Carol Evers is a wealthy heiress in the frontier town of Harrows. She has been married to Dwight Evers for about twelve years. Carol has a condition that drops her into deep comas, so deep that she appears to be dead. Her heart beats once a minute and she may draw two breaths in that time. These episodes often last two or three days, and then she awakens. From Carol’s perspective she is neither dead nor asleep; she is instead falling, awake and alert, through a dark place she calls Howltown, while the rasp of hoarse breathing surrounds her.
Until recently, three living people besides Carol knew of her condition. It’s a bit odd that not one of them is her doctor. As the book opens one of them, her friend John, has just died. Dwight is one of the remaining two. After her friend’s funeral, Carol tells Dwight of her plans to share the truth of her condition with her maid Farrah, in case she should fall ill while Dwight is away. Before she can tell Farrah, she falls into a coma … and then discovers that Dwight intends to bury her and seize control of her fortune.
I liked many parts of Unbury Carol, but I struggled with the story overall. Motivations of characters did not seem clear to me, and I thought there was a large plot gap. Dwight doesn’t kill the comatose Carol when he has a chance. She fell down apparently dead in front of a witness and Dwight has everything going his way, but he’s afraid somehow that he will leave forensic evidence if he suffocates her … even though he has faked a doctor’s certificate of death and no one is going to examine the body closely. Clearly Dwight can’t kill Carol (see the book’s title) but there needed to be a more plausible reason given here. This plot point is crucial for the reader’s suspension of disbelief and I could never get past it.

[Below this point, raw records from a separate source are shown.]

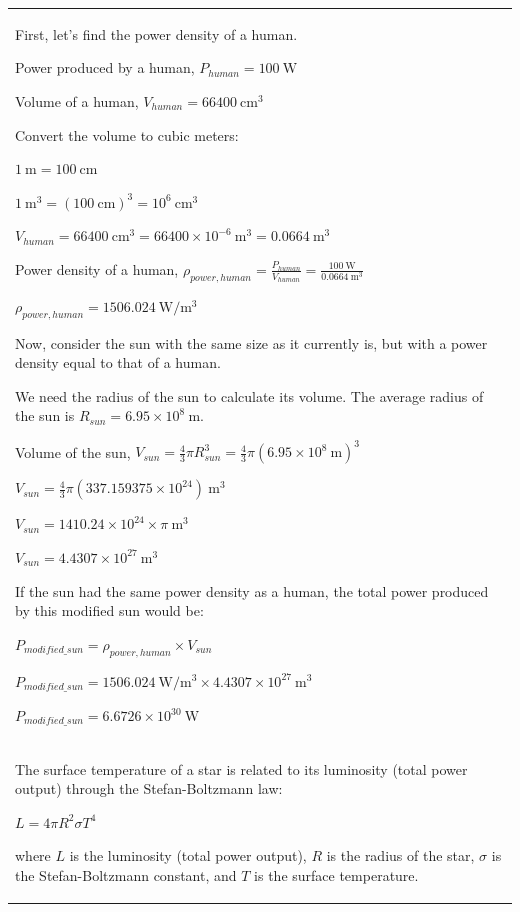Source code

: \documentclass{article}
\theoremstyle{plain}
\theoremstyle{definition}
\theoremstyle{remark}
\newcommand{\defaultlightblue}[1]{{\leavevmode\color{bluec}#1}}
\begin{document}
\begin{longtable}{@{}p{\columnwidth}@{}}
{First, let's find the power density of a human.

Power produced by a human, $P_{human} = 100 \mathrm{~W}$

Volume of a human, $V_{human} = 66400 \mathrm{~cm}^3$



Convert the volume to cubic meters:

$1 \mathrm{~m} = 100 \mathrm{~cm}$

$1 \mathrm{~m}^3 = (100 \mathrm{~cm})^3 = 10^6 \mathrm{~cm}^3$

$V_{human} = 66400 \mathrm{~cm}^3 = 66400 \times 10^{-6} \mathrm{~m}^3 = 0.0664 \mathrm{~m}^3$



Power density of a human, $\rho_{power, human} = \frac{P_{human}}{V_{human}} = \frac{100 \mathrm{~W}}{0.0664 \mathrm{~m}^3}$

$\rho_{power, human} = 1506.024 \mathrm{~W/m^3}$



Now, consider the sun with the same size as it currently is, but with a power density equal to that of a human.

We need the radius of the sun to calculate its volume. The average radius of the sun is $R_{sun} = 6.95 \times 10^8 \mathrm{~m}$.



Volume of the sun, $V_{sun} = \frac{4}{3} \pi R_{sun}^3 = \frac{4}{3} \pi (6.95 \times 10^8 \mathrm{~m})^3$

$V_{sun} = \frac{4}{3} \pi (337.159375 \times 10^{24}) \mathrm{~m}^3$

$V_{sun} = 1410.24 \times 10^{24} \times \pi \mathrm{~m}^3$

$V_{sun} = 4.4307 \times 10^{27} \mathrm{~m}^3$

If the sun had the same power density as a human, the total power produced by this modified sun would be:

$P_{modified\_sun} = \rho_{power, human} \times V_{sun}$

$P_{modified\_sun} = 1506.024 \mathrm{~W/m^3} \times 4.4307 \times 10^{27} \mathrm{~m}^3$

$P_{modified\_sun} = 6.6726 \times 10^{30} \mathrm{~W}$
}
\\
\defaultlightblue{
The surface temperature of a star is related to its luminosity (total power output) through the Stefan-Boltzmann law:

$L = 4 \pi R^2 \sigma T^4$

where $L$ is the luminosity (total power output), $R$ is the radius of the star, $\sigma$ is the Stefan-Boltzmann constant, and $T$ is the surface temperature.



}
\end{longtable}
\end{document}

The book has three storylines. Dwight dithers and the local undertaker and the local sheriff grow suspicious. Meanwhile, outlaw James Moxie, Carol’s former lover and the third person who knows her secret, rides from a town at the south end of the Trail to reach Harrows before Carol is buried. Carol herself struggles in Howltown, gaining more strength and confidence, and facing, finally, the supernatural villain that has set all this in motion. The supernatural villain is convincing and shudder-inducing.
I was definitely rooting for Carol as she fought her way back toward consciousness and life, as each step she made was stymied or blocked by Dwight or by the entity seeking her death. While Moxie’s ride was interesting, it was more episodic and less compelling. The “triggerman” Dwight sends to stop Moxie, named Smoke, was a bizarre specimen indeed. Imagine a twisted version of The Wizard of Oz’s Tin Man, who is an arsonist, and that’s Smoke. Smoke, hobbling along on his tin legs, burning people and buildings on a whim, was a frightening and compelling character.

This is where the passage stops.